Non arrivavo, però, a pensare che il running mattutino servisse anche a rigenerare il mio sistema nervoso. Troppa grazia! Invece pare che sia davvero così. Una ricerca fatta sui topi dall’Istituto di biologia cellulare e neurobiologia del Consiglio nazionale delle ricerche (Ibcn-Cnr) di Roma e pubblicata sulla rivista Stem Cells ha dimostrato per la prima volta che la corsa è in grado perfino di bloccare il processo di invecchiamento cerebrale e di stimolare la produzione di nuove cellule staminali, che migliorano le capacità mnemoniche.
A parte la soddisfazione del sottoscritto, come runner e come sostenitore della ricerca italiana, in particolar modo di quella sulle cellule staminali (capito Vannoni?), la notizia potrebbe essere importante perché apre nuove prospettive nell’ambito della medicina rigenerativa del sistema nervoso centrale e quindi in malattie come Alzheimer o Parkinson.
Tutti a correre insomma, e chi non ne ha voglia si impegni almeno per far correre la ricerca…
Di seguito il testo del comunicato.
“Con la corsa nuove cellule staminali nel cervello”
La scoperta firmata Ibcn-Cnr e pubblicata su Stem Cells smonta un dogma della neurobiologia, dimostrando per prima volta che la perdita di cellule staminali neuronali durante l’età adulta è un processo reversibile.
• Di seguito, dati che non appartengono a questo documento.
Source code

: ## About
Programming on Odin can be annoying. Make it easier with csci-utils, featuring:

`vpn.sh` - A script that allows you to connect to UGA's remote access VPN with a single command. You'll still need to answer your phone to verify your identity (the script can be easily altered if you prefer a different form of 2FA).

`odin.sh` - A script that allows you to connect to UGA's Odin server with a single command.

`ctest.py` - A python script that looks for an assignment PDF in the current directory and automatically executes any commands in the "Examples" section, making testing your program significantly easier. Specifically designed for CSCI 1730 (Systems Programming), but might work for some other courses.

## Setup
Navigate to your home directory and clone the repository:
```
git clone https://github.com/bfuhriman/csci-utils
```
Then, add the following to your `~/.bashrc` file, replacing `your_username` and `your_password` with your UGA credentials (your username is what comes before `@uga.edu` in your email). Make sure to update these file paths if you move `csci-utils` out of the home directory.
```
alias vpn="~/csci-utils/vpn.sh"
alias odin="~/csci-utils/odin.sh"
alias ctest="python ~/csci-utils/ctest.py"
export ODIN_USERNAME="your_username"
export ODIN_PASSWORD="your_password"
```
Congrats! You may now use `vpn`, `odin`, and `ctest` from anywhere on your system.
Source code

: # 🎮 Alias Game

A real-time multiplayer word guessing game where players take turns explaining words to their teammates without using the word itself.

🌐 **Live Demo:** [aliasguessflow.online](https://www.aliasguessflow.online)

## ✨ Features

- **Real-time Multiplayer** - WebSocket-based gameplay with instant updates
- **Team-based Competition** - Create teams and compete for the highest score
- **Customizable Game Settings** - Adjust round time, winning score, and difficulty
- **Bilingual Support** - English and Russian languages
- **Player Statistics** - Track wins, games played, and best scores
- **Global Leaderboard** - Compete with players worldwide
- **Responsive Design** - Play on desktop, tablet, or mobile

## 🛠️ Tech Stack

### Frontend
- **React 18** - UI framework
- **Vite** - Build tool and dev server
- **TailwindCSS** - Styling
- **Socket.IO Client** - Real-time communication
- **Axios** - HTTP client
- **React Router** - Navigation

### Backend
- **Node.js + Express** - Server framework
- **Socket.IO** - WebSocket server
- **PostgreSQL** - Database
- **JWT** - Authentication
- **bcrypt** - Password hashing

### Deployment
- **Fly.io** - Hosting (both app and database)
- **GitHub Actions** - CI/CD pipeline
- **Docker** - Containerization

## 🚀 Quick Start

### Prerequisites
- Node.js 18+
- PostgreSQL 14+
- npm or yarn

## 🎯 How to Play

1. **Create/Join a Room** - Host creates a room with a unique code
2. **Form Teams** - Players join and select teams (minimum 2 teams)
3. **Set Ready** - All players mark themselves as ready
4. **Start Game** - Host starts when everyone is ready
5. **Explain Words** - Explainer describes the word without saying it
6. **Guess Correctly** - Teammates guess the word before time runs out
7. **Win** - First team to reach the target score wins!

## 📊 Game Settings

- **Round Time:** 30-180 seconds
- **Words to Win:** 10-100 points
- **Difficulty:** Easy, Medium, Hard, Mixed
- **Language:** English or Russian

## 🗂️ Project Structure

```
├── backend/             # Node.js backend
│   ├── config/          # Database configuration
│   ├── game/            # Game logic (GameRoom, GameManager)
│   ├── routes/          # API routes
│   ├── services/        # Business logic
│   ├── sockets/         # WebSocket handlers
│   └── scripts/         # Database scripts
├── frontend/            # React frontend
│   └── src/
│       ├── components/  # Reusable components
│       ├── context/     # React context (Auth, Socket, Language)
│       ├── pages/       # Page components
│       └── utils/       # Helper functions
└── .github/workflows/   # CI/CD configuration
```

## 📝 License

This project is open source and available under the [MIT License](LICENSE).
Lo studio apre nuove prospettive nell’ambito della medicina rigenerativa del sistema nervoso centrale
Che l’esercizio fisico giovi non solo al corpo ma anche al cervello, grazie alla produzione di nuovi neuroni, è cosa nota. I ricercatori dell’Istituto di biologia cellulare e neurobiologia del Consiglio nazionale delle ricerche (Ibcn-Cnr) di Roma hanno però dimostrato per la prima volta che la corsa è in grado perfino di bloccare il processo di invecchiamento cerebrale e di stimolare la produzione di nuove cellule staminali, che migliorano le capacità mnemoniche. Lo studio è pubblicato sulla rivista Stem Cells.
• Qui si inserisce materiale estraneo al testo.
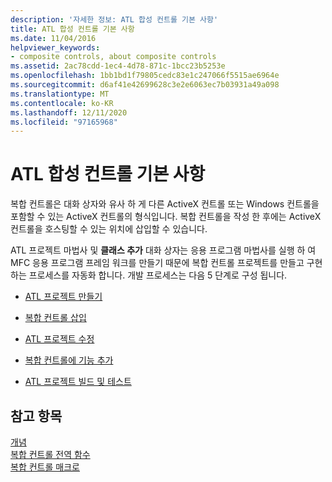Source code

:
 ```yaml
---
description: '자세한 정보: ATL 합성 컨트롤 기본 사항'
title: ATL 합성 컨트롤 기본 사항
ms.date: 11/04/2016
helpviewer_keywords:
- composite controls, about composite controls
ms.assetid: 2ac78cdd-1ec4-4d78-871c-1bcc23b5253e
ms.openlocfilehash: 1bb1bd1f79805cedc83e1c247066f5515ae6964e
ms.sourcegitcommit: d6af41e42699628c3e2e6063ec7b03931a49a098
ms.translationtype: MT
ms.contentlocale: ko-KR
ms.lasthandoff: 12/11/2020
ms.locfileid: "97165968"
---
```

# <a name="atl-composite-control-fundamentals"></a>ATL 합성 컨트롤 기본 사항

복합 컨트롤은 대화 상자와 유사 하 게 다른 ActiveX 컨트롤 또는 Windows 컨트롤을 포함할 수 있는 ActiveX 컨트롤의 형식입니다. 복합 컨트롤을 작성 한 후에는 ActiveX 컨트롤을 호스팅할 수 있는 위치에 삽입할 수 있습니다.

ATL 프로젝트 마법사 및 **클래스 추가** 대화 상자는 응용 프로그램 마법사를 실행 하 여 MFC 응용 프로그램 프레임 워크를 만들기 때문에 복합 컨트롤 프로젝트를 만들고 구현 하는 프로세스를 자동화 합니다. 개발 프로세스는 다음 5 단계로 구성 됩니다.

- [ATL 프로젝트 만들기](../atl/reference/creating-an-atl-project.md)

- [복합 컨트롤 삽입](../atl/inserting-a-composite-control.md)

- [ATL 프로젝트 수정](../atl/modifying-the-atl-project.md)

- [복합 컨트롤에 기능 추가](../atl/adding-functionality-to-the-composite-control.md)

- [ATL 프로젝트 빌드 및 테스트](../atl/building-and-testing-the-atl-project.md)

## <a name="see-also"></a>참고 항목

[개념](../atl/active-template-library-atl-concepts.md)<br/>
[복합 컨트롤 전역 함수](../atl/reference/composite-control-global-functions.md)<br/>
[복합 컨트롤 매크로](../atl/reference/composite-control-macros.md)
“Questa ricerca ha scardinato un dogma della neurobiologia: finora si pensava che il declino della neurogenesi nell’età adulta fosse irreversibile”, spiega Stefano Farioli-Vecchioli dell’Ibcn-Cnr, coordinatore dello studio. “Con il nostro esperimento, lavorando su un modello murino con deficit neuronali e comportamentali, causati dalla mancanza di un freno proliferativo delle cellule staminali (il gene Btg1), abbiamo invece constatato che nel cervello adulto un esercizio fisico aerobico come la corsa blocca il processo di invecchiamento e stimola una massiccia produzione di nuove cellule staminali nervose nell’ippocampo, aumentando le prestazioni mnemoniche. In sostanza la neurogenesi deficitaria riparte quando, in assenza di questo gene, si compie un’attività fisica che non solo inverte totalmente il processo di perdita di staminali ma scatena un’iper-proliferazione cellulare con un effetto duraturo”.
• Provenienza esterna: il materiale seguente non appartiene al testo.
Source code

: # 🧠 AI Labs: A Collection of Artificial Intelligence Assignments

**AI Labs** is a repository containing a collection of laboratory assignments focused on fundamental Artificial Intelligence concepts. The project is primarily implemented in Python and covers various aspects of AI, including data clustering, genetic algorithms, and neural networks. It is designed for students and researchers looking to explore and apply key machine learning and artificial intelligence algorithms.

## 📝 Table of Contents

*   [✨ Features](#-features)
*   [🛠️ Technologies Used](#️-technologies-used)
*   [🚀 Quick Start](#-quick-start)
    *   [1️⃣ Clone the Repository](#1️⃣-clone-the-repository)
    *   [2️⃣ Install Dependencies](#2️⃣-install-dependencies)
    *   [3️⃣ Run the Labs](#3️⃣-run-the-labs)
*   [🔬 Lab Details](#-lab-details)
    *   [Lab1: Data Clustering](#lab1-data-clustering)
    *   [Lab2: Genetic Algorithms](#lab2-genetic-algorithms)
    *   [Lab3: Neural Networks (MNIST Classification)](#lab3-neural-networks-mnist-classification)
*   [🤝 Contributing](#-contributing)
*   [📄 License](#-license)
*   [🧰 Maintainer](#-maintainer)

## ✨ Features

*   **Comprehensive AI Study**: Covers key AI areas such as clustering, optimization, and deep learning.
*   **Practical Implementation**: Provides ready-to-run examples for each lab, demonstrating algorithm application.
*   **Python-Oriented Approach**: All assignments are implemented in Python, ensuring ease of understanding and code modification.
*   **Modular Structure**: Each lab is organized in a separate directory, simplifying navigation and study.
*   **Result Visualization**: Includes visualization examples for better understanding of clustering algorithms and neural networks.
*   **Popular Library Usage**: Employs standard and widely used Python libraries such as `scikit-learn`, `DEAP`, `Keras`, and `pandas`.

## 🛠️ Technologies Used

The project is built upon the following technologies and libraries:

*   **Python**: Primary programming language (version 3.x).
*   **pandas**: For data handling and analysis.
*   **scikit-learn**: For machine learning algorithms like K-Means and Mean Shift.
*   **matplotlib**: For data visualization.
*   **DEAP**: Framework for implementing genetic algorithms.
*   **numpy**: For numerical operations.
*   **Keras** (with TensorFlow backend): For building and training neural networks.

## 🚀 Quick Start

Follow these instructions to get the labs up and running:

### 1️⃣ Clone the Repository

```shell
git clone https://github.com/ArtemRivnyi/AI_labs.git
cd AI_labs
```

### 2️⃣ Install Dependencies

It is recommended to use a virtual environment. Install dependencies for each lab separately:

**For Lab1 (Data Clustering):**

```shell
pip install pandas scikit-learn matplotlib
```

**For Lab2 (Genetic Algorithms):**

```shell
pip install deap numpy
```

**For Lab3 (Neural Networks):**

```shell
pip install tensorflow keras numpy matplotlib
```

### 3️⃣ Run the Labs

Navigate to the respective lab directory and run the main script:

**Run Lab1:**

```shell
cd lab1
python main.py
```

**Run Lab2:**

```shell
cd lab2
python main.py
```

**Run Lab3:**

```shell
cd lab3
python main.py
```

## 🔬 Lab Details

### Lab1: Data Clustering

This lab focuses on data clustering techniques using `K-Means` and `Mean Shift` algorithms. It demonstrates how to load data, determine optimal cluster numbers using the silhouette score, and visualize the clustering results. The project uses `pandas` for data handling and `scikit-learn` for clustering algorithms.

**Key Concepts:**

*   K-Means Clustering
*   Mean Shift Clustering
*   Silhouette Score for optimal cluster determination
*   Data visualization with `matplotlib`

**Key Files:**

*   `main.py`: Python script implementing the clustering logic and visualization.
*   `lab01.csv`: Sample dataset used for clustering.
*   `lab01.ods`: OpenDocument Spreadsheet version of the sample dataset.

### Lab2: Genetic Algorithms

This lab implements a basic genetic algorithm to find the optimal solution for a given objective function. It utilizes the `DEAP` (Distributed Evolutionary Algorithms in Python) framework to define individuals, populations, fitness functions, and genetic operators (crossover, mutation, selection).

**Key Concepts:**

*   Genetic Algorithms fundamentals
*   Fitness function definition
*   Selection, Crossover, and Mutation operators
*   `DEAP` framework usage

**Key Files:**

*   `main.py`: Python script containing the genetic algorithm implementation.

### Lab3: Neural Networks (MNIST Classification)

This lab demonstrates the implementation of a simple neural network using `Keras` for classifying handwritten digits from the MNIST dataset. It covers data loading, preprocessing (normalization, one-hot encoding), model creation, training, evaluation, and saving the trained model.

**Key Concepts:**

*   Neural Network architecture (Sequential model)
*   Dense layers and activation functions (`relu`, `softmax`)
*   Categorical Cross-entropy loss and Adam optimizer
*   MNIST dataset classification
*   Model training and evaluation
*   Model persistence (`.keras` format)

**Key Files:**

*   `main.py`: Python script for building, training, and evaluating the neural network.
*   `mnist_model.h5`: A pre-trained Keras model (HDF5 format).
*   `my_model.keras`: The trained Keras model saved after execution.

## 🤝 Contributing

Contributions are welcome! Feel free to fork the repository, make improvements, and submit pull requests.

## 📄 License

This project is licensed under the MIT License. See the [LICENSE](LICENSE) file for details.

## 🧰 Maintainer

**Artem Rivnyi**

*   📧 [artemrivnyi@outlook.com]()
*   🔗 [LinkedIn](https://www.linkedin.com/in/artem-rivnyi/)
Lo studio, realizzato nel laboratorio diretto da Felice Tirone che da anni studia alcuni meccanismi molecolari che regolano i processi di proliferazione e differenziamento nella neurogenesi adulta, in collaborazione con Vincenzo Cestari dell’Università La Sapienza, apre nuovi scenari nella medicina rigenerativa del sistema nervoso centrale.
“La scoperta pone le basi per ulteriori ricerche mirate ad aumentare la proliferazione delle staminali adulte nell’ippocampo e nella zona sub ventricolare. I risultati avranno delle implicazioni molto importanti per la prevenzione dell’invecchiamento e della perdita di memorie ippocampo-dipendenti”, conclude Farioli-Vecchioli. Per quanto riguarda le patologie neurodegenerative, “le potenzialità terapeutiche di queste cellule sono davvero ampie, anche se a breve termine non possono scaturire terapie mirate. Il prossimo passo sarà validare la scoperta su altri modelli murini con malattie quali Alzheimer, Parkinson oppure in cui un evento ischemico abbia provocato un’elevata mortalità neuronale, isolando e trapiantando le cellule staminali iper-attivate”.